- [WORK ORDER]
If a line of the data below holds the word "CRAN", list it.

- [SOURCE RECORDS]
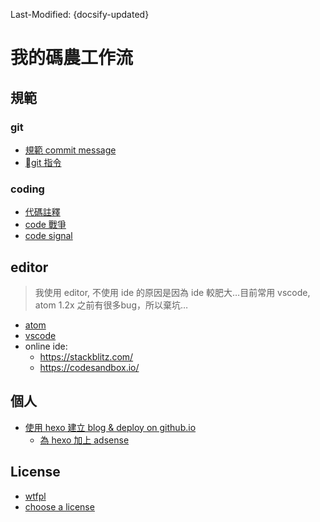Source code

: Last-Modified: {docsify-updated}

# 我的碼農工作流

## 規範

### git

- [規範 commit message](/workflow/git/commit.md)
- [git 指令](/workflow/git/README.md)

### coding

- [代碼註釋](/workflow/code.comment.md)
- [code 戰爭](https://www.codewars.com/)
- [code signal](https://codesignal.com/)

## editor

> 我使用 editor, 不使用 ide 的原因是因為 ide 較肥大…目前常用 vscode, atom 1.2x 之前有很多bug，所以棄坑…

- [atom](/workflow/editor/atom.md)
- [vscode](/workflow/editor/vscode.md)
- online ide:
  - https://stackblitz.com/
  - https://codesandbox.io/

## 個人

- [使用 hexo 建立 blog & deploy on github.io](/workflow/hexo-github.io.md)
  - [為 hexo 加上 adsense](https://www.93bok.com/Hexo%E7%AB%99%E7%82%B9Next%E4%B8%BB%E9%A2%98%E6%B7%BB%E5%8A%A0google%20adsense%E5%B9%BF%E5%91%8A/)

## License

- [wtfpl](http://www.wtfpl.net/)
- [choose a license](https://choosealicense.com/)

--

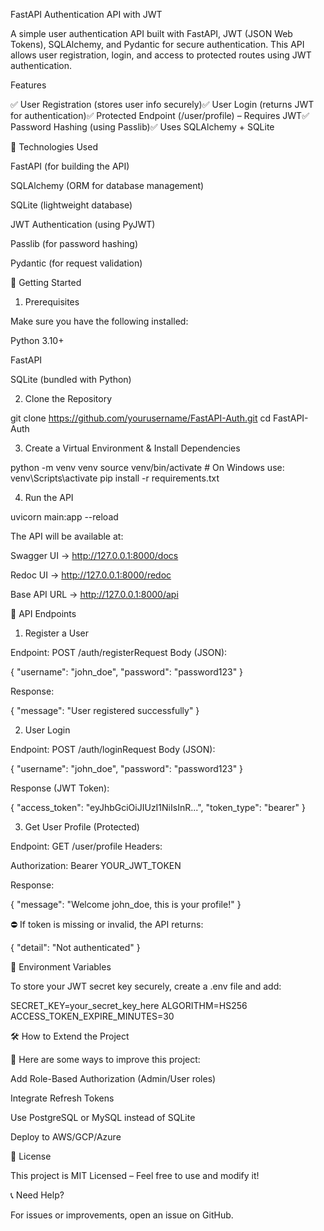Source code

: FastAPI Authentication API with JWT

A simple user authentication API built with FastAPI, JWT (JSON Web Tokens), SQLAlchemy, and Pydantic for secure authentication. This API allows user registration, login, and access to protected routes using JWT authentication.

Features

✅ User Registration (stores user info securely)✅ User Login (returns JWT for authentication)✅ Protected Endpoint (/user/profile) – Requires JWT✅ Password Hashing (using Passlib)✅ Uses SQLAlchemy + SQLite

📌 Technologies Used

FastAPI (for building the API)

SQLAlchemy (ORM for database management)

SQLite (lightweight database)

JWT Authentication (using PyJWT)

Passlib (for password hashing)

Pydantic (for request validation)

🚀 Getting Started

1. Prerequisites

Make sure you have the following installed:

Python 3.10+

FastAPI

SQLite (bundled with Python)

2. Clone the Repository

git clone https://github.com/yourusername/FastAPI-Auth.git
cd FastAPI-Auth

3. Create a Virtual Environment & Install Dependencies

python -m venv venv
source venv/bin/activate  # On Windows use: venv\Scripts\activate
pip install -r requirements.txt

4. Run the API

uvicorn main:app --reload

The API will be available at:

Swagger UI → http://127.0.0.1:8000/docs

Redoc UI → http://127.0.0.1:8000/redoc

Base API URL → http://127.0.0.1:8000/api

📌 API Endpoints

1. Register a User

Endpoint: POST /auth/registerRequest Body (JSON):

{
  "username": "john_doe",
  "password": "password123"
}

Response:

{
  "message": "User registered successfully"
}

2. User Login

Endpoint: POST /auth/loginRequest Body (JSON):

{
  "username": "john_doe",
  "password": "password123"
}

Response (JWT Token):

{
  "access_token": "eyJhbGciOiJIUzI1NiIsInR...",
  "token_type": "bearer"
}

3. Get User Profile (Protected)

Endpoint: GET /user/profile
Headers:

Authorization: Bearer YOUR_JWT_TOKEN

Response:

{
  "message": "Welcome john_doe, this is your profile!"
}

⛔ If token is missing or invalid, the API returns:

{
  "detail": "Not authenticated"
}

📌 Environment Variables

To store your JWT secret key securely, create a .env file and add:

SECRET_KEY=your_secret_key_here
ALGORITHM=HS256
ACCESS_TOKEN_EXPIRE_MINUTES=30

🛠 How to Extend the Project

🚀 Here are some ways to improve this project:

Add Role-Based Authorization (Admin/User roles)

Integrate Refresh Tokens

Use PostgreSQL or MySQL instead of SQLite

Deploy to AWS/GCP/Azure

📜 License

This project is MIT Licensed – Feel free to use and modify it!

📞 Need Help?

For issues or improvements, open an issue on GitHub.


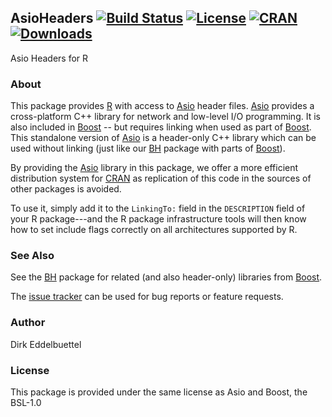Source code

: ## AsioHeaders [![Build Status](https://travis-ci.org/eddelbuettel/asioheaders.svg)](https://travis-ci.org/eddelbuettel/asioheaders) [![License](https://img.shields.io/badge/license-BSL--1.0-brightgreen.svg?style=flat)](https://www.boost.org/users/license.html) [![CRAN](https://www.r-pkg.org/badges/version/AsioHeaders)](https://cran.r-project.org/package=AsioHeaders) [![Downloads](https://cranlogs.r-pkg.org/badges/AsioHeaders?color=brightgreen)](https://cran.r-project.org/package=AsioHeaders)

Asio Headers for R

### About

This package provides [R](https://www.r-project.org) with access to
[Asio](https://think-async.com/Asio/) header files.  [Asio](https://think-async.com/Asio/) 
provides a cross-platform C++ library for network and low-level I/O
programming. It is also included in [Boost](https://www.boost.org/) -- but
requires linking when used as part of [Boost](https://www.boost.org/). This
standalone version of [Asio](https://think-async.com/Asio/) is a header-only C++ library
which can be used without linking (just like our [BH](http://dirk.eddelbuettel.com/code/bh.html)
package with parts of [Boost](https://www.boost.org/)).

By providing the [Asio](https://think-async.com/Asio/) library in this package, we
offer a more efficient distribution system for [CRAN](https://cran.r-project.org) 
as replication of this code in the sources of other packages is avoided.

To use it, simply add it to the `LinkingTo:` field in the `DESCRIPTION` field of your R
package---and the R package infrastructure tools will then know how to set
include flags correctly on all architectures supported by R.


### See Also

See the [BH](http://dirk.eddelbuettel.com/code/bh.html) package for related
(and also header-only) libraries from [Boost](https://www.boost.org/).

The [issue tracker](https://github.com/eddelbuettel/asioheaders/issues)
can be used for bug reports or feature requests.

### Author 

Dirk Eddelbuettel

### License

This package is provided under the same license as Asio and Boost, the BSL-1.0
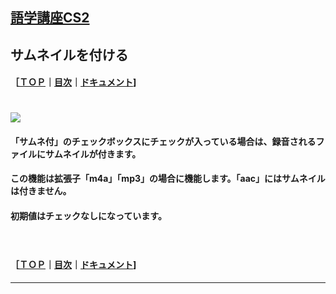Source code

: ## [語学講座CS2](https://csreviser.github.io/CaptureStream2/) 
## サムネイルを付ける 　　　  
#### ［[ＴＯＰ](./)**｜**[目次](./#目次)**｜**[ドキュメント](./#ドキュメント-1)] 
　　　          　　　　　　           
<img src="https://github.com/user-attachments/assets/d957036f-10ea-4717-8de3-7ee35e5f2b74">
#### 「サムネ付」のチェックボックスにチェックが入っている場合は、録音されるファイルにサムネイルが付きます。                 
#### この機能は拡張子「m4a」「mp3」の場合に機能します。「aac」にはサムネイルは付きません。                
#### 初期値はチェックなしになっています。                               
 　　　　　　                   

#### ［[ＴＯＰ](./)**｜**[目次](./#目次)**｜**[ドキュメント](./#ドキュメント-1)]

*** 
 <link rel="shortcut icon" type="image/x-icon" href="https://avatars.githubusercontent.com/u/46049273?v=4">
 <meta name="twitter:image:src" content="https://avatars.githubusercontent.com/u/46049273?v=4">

---

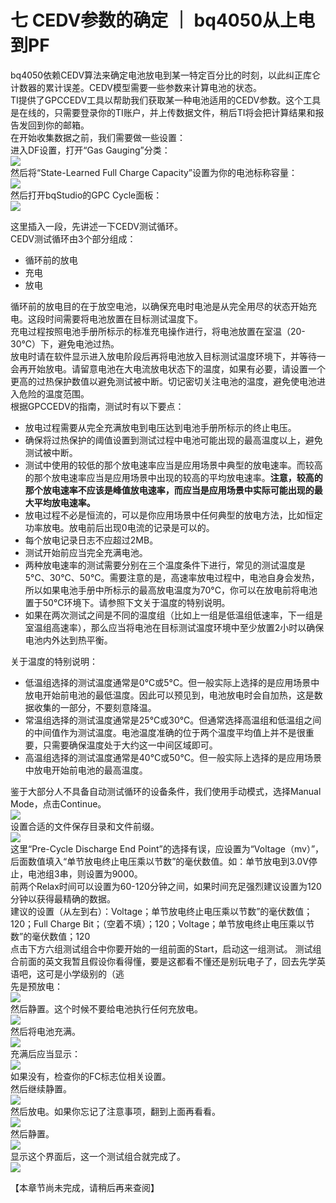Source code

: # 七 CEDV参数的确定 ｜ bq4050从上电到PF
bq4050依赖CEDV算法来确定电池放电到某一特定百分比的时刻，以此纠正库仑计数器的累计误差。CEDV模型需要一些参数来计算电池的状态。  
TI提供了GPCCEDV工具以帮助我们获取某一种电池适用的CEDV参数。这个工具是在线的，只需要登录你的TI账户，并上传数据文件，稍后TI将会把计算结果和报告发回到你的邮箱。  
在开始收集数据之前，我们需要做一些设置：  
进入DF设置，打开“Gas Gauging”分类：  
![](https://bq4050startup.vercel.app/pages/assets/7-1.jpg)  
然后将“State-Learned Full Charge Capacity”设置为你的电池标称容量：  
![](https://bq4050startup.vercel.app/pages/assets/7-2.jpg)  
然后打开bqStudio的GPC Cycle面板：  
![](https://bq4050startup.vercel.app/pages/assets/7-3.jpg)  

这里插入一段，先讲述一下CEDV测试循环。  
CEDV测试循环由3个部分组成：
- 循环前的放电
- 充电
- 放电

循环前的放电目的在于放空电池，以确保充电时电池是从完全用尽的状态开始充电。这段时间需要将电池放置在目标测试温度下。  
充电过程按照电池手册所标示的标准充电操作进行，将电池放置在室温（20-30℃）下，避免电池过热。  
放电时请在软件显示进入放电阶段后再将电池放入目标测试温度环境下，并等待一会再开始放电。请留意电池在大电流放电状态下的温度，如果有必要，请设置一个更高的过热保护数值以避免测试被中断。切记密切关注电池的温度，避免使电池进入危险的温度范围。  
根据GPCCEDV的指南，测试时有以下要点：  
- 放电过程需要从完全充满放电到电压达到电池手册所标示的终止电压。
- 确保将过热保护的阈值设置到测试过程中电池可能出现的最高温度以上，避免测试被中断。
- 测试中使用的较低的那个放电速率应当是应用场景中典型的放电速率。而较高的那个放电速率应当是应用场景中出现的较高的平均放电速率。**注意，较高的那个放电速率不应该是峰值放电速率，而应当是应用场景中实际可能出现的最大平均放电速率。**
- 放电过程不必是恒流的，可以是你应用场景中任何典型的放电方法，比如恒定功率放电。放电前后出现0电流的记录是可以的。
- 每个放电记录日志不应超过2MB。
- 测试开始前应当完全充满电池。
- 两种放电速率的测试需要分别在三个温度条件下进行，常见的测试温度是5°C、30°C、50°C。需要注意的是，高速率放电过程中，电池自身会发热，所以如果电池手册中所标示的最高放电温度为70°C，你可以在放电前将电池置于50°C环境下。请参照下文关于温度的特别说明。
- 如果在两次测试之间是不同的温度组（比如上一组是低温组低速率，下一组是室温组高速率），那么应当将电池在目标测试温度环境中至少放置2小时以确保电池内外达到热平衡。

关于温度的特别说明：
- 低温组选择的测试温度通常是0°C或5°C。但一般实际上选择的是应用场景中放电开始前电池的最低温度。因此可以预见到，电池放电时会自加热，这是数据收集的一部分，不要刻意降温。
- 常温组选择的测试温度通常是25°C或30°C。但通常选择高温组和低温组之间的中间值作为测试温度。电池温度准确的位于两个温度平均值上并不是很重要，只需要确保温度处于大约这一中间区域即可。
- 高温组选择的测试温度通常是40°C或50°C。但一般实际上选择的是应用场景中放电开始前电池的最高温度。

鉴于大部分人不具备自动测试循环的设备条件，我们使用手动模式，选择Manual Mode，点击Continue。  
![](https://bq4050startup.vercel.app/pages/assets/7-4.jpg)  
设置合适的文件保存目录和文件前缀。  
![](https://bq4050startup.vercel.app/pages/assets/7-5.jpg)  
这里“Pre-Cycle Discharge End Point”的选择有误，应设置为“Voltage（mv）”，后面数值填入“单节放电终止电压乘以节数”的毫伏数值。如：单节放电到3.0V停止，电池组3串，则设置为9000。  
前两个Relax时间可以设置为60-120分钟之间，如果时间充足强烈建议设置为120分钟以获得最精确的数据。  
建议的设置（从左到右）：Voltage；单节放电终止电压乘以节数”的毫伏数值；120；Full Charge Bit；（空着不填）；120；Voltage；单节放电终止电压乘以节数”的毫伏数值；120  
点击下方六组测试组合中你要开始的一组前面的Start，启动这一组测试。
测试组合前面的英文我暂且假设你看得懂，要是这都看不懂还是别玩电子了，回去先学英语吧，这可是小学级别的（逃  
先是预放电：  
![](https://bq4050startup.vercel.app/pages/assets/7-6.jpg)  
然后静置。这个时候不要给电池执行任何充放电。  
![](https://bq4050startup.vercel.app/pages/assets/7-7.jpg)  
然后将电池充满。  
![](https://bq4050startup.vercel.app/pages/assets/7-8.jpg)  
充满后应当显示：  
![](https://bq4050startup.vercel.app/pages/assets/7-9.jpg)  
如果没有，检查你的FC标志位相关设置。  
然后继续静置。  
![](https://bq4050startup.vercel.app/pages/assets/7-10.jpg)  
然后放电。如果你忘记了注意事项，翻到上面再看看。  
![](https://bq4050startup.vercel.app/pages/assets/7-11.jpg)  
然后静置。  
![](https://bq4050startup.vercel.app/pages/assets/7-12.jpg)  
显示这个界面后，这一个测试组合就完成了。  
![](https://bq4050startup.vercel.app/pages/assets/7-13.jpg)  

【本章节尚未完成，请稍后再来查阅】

- [EXERCISE OUTPUT]
: ## AsioHeaders [![Build Status](https://travis-ci.org/eddelbuettel/asioheaders.svg)](https://travis-ci.org/eddelbuettel/asioheaders) [![License](https://img.shields.io/badge/license-BSL--1.0-brightgreen.svg?style=flat)](https://www.boost.org/users/license.html) [![CRAN](https://www.r-pkg.org/badges/version/AsioHeaders)](https://cran.r-project.org/package=AsioHeaders) [![Downloads](https://cranlogs.r-pkg.org/badges/AsioHeaders?color=brightgreen)](https://cran.r-project.org/package=AsioHeaders)
offer a more efficient distribution system for [CRAN](https://cran.r-project.org) 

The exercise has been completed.